By Grace Muir, PhD candidate, School of Civil Engineering, University of Sydney

Having started my PhD journey in August under the supervision of SSEAC member Dr Aaron Opdyke, I am currently in the early stages of formulating my research directions. Mid-October, I got the opportunity to present my proposed research at the 15th Aceh International Workshop and Expo on Sustainable Tsunami Disaster Recovery (AIWEST-DR 2023), hosted by Universitas Gadjah Mada in Yogyakarta, Indonesia.

Group photo of conference participants at the 15th Aceh International Workshop and Expo on Sustainable Tsunami Disaster Recovery, hosted by Universitas Gadjah Mada in Yogyakarta, Indonesia.

AIWEST-DR 2023 conference participants (Photo: Faculty of Psychology, Universitas Gadjah Mada)

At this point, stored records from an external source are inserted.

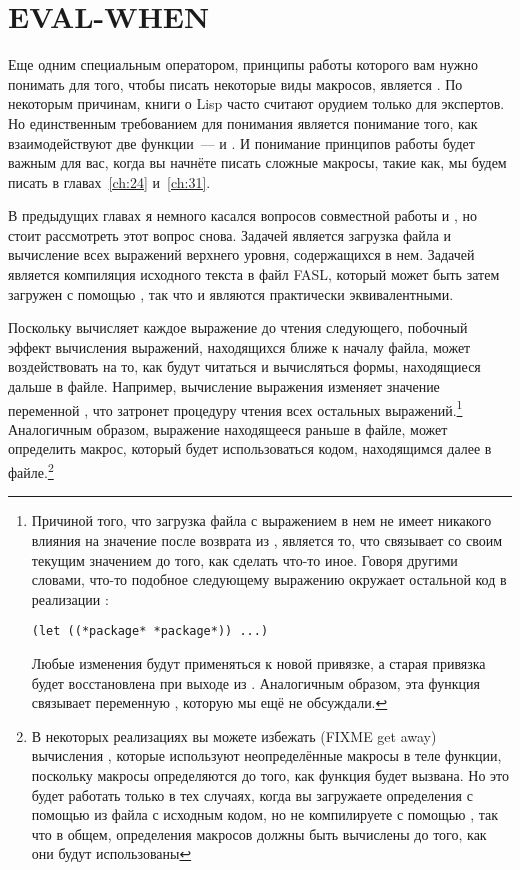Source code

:\section{EVAL-WHEN}

Еще одним специальным оператором, принципы работы которого вам нужно понимать для того,
чтобы писать некоторые виды макросов, является .  По некоторым причинам,
книги о Lisp часто считают  орудием только для экспертов.  Но единственным
требованием для понимания  является понимание того, как взаимодействуют
две функции~---  и .  И понимание принципов работы
 будет важным для вас, когда вы начнёте писать сложные макросы, такие как,
мы будем писать в главах~\ref{ch:24} и~\ref{ch:31}.

В предыдущих главах я немного касался вопросов совместной работы  и
, но стоит рассмотреть этот вопрос снова.  Задачей  является
загрузка файла и вычисление всех выражений верхнего уровня, содержащихся в нем.  Задачей
 является компиляция исходного текста в файл FASL, который может быть
затем загружен с помощью , так что  и  являются практически эквивалентными.

Поскольку  вычисляет каждое выражение до чтения следующего, побочный эффект
вычисления выражений, находящихся ближе к началу файла, может воздействовать на то, как
будут читаться и вычисляться формы, находящиеся дальше в файле.  Например, вычисление
выражения  изменяет значение переменной , что затронет
процедуру чтения всех остальных выражений.\footnote{Причиной того, что загрузка файла с
  выражением  в нем не имеет никакого влияния на значение
   после возврата из , является то, что  связывает
   со своим текущим значением до того, как сделать что-то иное.  Говоря
  другими словами, что-то подобное следующему выражению  окружает остальной код
  в реализации :

\begin{lstlisting}
(let ((*package* *package*)) ...)
\end{lstlisting}

Любые изменения  будут применяться к новой привязке, а старая привязка
будет восстановлена при выходе из .  Аналогичным образом, эта функция связывает
переменную , которую мы ещё не обсуждали.}  Аналогичным образом,
выражение  находящееся раньше в файле, может определить макрос, который
будет использоваться кодом, находящимся далее в файле.\footnote{В некоторых реализациях вы
  можете избежать (FIXME get away) вычисления , которые используют
  неопределённые макросы в теле функции, поскольку макросы определяются до того, как
  функция будет вызвана.  Но это будет работать только в тех случаях, когда вы загружаете
  определения с помощью  из файла с исходным кодом, но не компилируете с
  помощью , так что в общем, определения макросов должны быть вычислены
  до того, как они будут использованы}

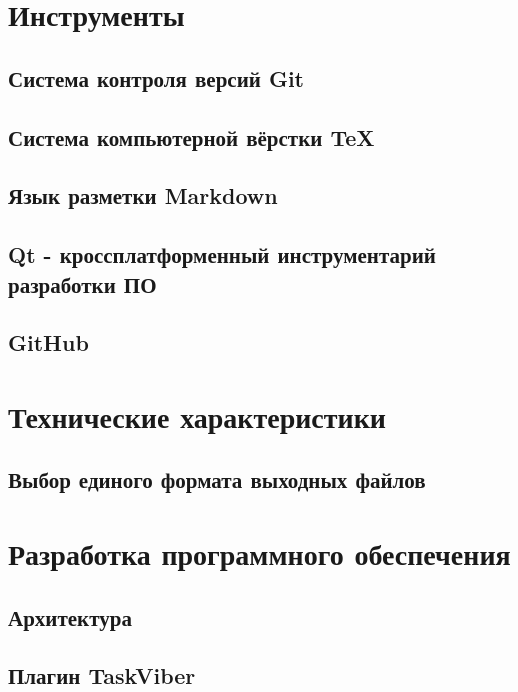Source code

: \section{Инструменты}
\setcounter{figure}{0}
\subsection{Система контроля версий Git}

\subsection{Система компьютерной вёрстки \TeX}

\subsection{Язык разметки Markdown}
\label{sec:markdown}
\subsection{Qt - кроссплатформенный инструментарий разработки ПО}

\subsection{GitHub}


\section{Технические характеристики}

\subsection{Выбор единого формата выходных файлов}


\clearpage
\section{Разработка программного обеспечения}
\setcounter{figure}{0}
 
\subsection{Архитектура}


\newpage
\subsection{Плагин TaskViber}


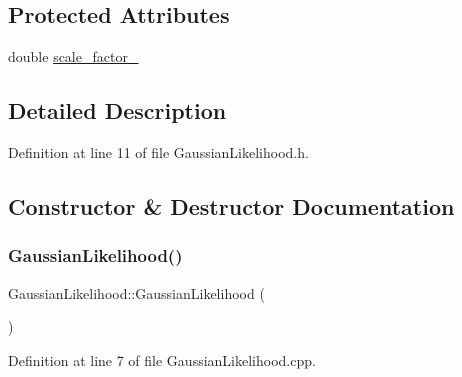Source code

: \subsection*{Protected Attributes}
\begin{DoxyCompactItemize}
\item 
double \mbox{\hyperlink{classbfl_1_1GaussianLikelihood_ad08436040da927c3a2bdeac9eab8aedf}{scale\+\_\+factor\+\_\+}}
\end{DoxyCompactItemize}


\subsection{Detailed Description}


Definition at line 11 of file Gaussian\+Likelihood.\+h.



\subsection{Constructor \& Destructor Documentation}
\mbox{\label{classbfl_1_1GaussianLikelihood_a431a2163fac8be200939266f28b62e6f}} 
\subsubsection{\texorpdfstring{Gaussian\+Likelihood()}{GaussianLikelihood()}\hspace{0.1cm}{\footnotesize\ttfamily [1/2]}}
{\footnotesize\ttfamily Gaussian\+Likelihood\+::\+Gaussian\+Likelihood (\begin{DoxyParamCaption}{ }\end{DoxyParamCaption})\hspace{0.3cm}{\ttfamily [noexcept]}}



Definition at line 7 of file Gaussian\+Likelihood.\+cpp.

\mbox{\label{classbfl_1_1GaussianLikelihood_ade56bbd79aa46bb5d97abcae2590489d}}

Since my research will be situated in Indonesia, this conference was a great opportunity to learn first-hand about Indonesian (and particularly Javanese) culture. I got to see community-based disaster risk reduction efforts in action and meet with academics involved in a range of disaster risk related research across the country, from tsunami modelling to post-earthquake rebuilding assessments.

My research is motivated by the recognition of a global acceleration in the generation of socially constructed disaster risks, and an associated need for reframing approaches to reducing risks. Disaster risk reduction approaches should not just counter the impacts associated with existing or anticipated risks, but actively target processes which may be routinely creating new risks, such as non-risk-informed development projects.

A community disaster risk management centre in Yogyakarta, showing pump equipment and rescue vests

Conference field visit to a community disaster risk management centre in Yogyakarta (Photo: Grace Muir)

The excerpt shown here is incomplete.